Venda stopped throwing things against the wall. She stared at Russ in such a way that he realized he’d made a good point. She thought about that, and then she said, “Now, why didn’t I think of that?” It was one more of those questions that don’t have any answers, so he didn’t tell her why she didn’t think of that. Then she finally asked a question that was answerable: “Speakin of whom, jist where is this blushin bride of your’n?”

“She’s out yonder a-settin in the porch swing,” he said.

“Well, maybe me and her ought to have a heart-to-heart women’s talk,” his mother said, and started to leave the room.

“But she still hates your guts on account of what ye done with Doc Swain, and she don’t want to see you. Me, I don’t hate your guts but you shore let me down, breakin your promise and all.”

“We’ll talk about that later. I think maybe I will give Tenny some voice lessons after all, and maybe even teach her how to yodel. I’ll fix you some supper in a little while. You’re still grounded.”

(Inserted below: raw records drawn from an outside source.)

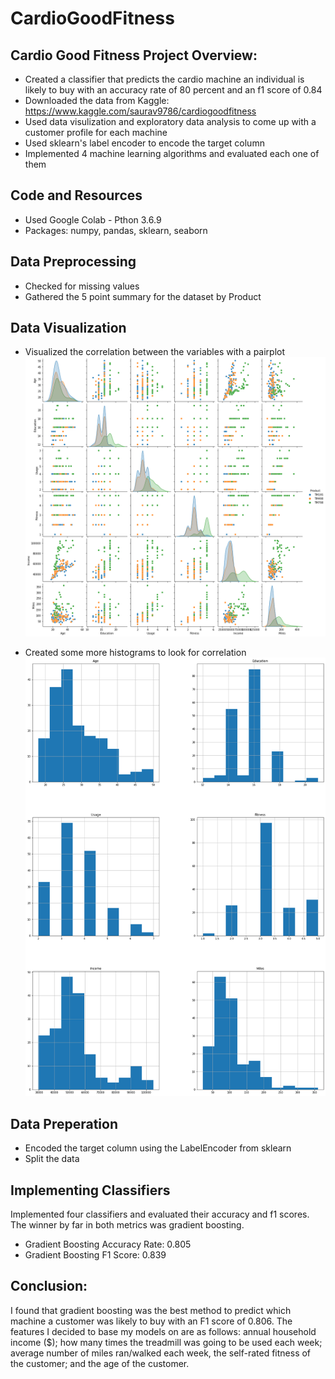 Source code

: # CardioGoodFitness

## Cardio Good Fitness Project Overview:
* Created a classifier that predicts the cardio machine an individual is likely to buy with an accuracy rate of 80 percent and an f1 score of 0.84
* Downloaded the data from Kaggle: https://www.kaggle.com/saurav9786/cardiogoodfitness
* Used data visulization and exploratory data analysis to come up with a customer profile for each machine 
* Used sklearn's label encoder to encode the target column 
* Implemented 4 machine learning algorithms and evaluated each one of them

## Code and Resources
* Used Google Colab - Pthon 3.6.9
* Packages: numpy, pandas, sklearn, seaborn

## Data Preprocessing
* Checked for missing values
* Gathered the 5 point summary for the dataset by Product

## Data Visualization 
* Visualized the correlation between the variables with a pairplot 
![](images/Pairplot.png)

* Created some more histograms to look for correlation
![](images/Histograms.png)

## Data Preperation
* Encoded the target column using the LabelEncoder from sklearn 
* Split the data 

## Implementing Classifiers 
Implemented four classifiers and evaluated their accuracy and f1 scores. The winner by far in both metrics was gradient boosting. 

* Gradient Boosting Accuracy Rate: 0.805
* Gradient Boosting F1 Score: 0.839


## Conclusion:
I found that gradient boosting was the best method to predict which machine a customer was likely to buy with an F1 score of 0.806. The features I decided to base my models on are as follows: annual household income ($); how many times the treadmill was going to be used each week; average number of miles ran/walked each week, the self-rated fitness of the customer; and the age of the customer.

His mother left him, and he felt both relieved that he had managed to cool her off a bit, and unhappy that she had grounded him. Dang it all, she couldn’t ground him, because he was a married man, and married men don’t get grounded—they don’t even have to obey their mothers anymore. He scarcely had time to brood about this before his mother returned and just stood in the doorway staring at him for a while, until she said:

“Okay, I get it. You really did fix her up with Mulciber, didn’t you? And you’ve just been pretending you didn’t, just to tease me, or just to git even with me for breakin my promise not to fool around with any other man until I gave you your reward for fixin her up with Mulciber. Oh, you naughty boy, you! That’s just the kind of stunt you’d pull, isn’t it? So all this time you’ve just been waiting to collect that big reward! Well, come to Momma!”

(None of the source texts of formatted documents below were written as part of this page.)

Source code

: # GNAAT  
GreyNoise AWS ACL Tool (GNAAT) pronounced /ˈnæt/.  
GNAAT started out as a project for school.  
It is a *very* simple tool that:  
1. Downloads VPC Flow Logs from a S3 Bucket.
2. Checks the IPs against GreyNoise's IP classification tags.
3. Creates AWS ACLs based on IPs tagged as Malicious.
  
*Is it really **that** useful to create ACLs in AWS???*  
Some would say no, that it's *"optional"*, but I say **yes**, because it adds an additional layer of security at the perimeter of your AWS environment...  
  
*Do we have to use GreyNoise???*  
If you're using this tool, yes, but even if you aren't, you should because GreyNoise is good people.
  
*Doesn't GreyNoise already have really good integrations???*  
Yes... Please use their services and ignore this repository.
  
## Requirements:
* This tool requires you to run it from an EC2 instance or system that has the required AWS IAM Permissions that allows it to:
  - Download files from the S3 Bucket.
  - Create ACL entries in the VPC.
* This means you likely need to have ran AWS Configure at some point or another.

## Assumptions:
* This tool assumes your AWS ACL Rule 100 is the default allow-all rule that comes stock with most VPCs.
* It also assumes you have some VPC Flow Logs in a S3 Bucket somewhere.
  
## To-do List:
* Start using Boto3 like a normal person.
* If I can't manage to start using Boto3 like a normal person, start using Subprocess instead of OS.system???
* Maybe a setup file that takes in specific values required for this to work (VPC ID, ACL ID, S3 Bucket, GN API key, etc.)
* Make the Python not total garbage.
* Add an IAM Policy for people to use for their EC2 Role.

She held out her arms to him, but he didn’t understand. “Where’s Tenny?” he asked.

“She shore aint on no porch of mine,” Venda declared.

Even though he was grounded, Russ rushed past his mother and out of the house to the front porch, but Tenny wasn’t there. There was no sign of Tenny, up nor down any of the streets. The rain had stopped, completely. The last vestiges of the sunset were visible to the west, clouds the same color as that pretty ring that Tenny wore. Russ stood there a long while, watching the sunset and thinking. His mother came and joined him. It was his turn to ask one of those questions that are meant just for show. “Do you know what I think?” And since his mother made no attempt to answer it, he told her, “I think Tenny must’ve rode off with Doc Swain.” Then he told his mother how Doc had come to the courthouse and followed them to Mulciber’s and then kept on following them, all the way to Venda’s, and he must’ve somehow talked Tenny into going off with him. That was terrible. The thought greatly pained Russ. If everything had gone the way it ought to have gone, with clear skies and all, he and Tenny would be enjoying the beginnings of the shivaree along about now, up on Brushy Mountain, with folks making stupendous noises shooting off guns and banging pans and scaring the daylights out of him and his bride. Instead, the wedding night was plumb flummoxed and shot to hell! Russ felt so sorry for himself that he began to cry, and his mother began to cry also, feeling sorry not for him but for herself because she had her own problems dealing with the situation.